_DATA TO USE_.
BEGIN

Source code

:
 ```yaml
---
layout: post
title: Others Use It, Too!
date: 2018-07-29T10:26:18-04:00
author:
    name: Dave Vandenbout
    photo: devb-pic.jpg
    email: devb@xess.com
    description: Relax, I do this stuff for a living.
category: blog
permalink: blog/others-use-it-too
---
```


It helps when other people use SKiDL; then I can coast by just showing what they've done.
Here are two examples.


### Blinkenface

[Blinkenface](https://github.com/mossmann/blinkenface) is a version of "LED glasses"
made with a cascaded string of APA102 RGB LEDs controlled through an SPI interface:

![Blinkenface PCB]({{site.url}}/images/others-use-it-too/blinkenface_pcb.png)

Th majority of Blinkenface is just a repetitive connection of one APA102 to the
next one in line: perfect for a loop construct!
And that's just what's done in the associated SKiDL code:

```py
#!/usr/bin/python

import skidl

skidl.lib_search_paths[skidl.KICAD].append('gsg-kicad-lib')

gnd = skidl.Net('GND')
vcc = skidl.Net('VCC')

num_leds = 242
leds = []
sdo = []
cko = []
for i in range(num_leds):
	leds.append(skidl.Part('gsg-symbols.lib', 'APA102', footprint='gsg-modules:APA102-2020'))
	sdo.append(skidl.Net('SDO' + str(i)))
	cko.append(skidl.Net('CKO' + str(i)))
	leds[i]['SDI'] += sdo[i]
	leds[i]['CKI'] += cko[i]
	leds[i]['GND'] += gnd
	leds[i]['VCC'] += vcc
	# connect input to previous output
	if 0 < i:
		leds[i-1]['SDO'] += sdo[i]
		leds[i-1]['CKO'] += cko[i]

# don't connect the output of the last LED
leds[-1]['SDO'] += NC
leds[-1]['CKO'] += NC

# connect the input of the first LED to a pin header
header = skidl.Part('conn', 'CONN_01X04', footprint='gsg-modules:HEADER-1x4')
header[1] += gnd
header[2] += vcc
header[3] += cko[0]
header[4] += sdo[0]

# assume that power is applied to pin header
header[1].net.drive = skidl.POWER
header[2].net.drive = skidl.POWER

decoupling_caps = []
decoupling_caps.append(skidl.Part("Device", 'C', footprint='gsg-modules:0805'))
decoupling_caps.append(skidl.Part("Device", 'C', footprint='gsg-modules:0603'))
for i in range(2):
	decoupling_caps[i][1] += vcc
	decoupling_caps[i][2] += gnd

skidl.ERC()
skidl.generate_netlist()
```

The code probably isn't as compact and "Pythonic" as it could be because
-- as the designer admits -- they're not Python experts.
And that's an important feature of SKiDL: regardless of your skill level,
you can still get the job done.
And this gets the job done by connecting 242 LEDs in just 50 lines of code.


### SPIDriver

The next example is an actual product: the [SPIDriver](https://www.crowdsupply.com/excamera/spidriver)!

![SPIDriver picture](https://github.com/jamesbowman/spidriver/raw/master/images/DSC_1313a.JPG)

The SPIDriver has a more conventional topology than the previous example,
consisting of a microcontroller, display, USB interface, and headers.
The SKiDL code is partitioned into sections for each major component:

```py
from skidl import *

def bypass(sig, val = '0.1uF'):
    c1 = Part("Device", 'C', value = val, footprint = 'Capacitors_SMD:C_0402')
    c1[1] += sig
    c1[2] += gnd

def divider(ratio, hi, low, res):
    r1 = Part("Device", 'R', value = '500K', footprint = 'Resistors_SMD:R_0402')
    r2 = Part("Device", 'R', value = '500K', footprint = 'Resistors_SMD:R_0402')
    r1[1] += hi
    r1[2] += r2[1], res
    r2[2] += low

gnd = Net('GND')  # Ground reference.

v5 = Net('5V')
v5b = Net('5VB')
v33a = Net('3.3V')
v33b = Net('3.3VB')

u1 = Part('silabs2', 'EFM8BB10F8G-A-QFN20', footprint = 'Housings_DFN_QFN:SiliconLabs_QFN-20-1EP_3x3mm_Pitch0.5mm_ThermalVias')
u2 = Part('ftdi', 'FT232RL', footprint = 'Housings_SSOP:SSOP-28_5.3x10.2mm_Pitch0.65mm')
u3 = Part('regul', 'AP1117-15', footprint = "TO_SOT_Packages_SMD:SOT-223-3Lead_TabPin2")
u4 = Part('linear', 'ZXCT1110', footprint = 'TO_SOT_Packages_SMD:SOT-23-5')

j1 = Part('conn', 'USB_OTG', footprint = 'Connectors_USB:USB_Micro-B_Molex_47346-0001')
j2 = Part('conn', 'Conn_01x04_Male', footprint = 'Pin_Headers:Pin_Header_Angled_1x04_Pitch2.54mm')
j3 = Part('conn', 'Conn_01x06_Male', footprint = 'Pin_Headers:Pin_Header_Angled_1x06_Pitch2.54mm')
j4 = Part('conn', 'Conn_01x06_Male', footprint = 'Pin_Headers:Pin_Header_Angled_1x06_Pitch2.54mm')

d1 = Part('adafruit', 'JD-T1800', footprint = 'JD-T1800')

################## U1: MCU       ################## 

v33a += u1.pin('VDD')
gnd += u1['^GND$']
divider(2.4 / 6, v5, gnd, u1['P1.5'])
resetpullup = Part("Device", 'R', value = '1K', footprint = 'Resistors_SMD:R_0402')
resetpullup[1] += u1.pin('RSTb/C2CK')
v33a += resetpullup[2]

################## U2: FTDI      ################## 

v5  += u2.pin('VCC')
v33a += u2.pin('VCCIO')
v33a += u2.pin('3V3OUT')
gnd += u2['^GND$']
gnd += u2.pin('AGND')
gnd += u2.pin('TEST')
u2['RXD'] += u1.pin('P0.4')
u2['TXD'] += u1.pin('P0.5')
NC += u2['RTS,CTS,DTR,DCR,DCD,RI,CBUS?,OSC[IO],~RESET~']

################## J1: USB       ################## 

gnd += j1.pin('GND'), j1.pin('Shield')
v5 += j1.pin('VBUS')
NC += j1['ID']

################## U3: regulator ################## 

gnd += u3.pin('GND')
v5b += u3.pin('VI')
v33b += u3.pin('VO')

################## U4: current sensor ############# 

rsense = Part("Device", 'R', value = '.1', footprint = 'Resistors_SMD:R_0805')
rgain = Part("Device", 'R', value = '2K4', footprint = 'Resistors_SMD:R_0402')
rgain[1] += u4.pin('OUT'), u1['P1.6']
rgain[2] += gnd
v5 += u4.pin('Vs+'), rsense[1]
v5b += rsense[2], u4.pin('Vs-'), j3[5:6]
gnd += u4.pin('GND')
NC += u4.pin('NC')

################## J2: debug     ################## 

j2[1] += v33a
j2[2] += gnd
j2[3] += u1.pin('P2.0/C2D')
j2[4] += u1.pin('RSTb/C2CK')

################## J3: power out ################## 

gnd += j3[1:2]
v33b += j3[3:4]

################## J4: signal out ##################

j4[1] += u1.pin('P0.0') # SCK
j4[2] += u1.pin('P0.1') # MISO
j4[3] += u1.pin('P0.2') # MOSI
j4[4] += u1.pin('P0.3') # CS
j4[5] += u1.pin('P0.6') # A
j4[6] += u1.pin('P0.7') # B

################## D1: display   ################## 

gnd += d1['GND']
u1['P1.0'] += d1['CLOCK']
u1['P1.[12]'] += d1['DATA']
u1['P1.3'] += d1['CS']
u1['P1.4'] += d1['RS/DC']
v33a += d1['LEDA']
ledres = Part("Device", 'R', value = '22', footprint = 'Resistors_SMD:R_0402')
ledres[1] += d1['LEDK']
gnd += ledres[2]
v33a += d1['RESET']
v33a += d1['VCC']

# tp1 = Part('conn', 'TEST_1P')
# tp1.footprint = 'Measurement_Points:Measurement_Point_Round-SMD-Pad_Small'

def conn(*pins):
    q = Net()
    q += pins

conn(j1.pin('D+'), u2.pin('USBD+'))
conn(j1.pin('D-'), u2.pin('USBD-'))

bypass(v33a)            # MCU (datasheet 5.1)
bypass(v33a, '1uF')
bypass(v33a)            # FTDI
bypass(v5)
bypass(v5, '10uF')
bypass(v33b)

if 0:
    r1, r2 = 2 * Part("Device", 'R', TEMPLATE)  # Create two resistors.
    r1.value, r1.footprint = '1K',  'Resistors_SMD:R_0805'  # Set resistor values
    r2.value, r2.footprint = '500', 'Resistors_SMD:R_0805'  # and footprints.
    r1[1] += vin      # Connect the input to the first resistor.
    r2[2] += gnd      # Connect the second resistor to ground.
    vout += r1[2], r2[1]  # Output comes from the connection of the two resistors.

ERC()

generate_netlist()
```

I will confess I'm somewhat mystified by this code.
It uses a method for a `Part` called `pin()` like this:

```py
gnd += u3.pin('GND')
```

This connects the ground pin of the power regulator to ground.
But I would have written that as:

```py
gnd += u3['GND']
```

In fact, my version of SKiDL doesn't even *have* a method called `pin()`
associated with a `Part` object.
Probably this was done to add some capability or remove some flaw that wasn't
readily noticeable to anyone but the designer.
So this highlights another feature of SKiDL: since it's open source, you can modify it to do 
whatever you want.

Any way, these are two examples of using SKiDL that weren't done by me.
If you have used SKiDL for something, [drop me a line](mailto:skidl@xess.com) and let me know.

END

_WHAT NEEDS TO BE DONE_. Going through the data above, return each line with the word "range".

_OUTPUT FOR THIS EXERCISE_.
for i in range(num_leds):
for i in range(2):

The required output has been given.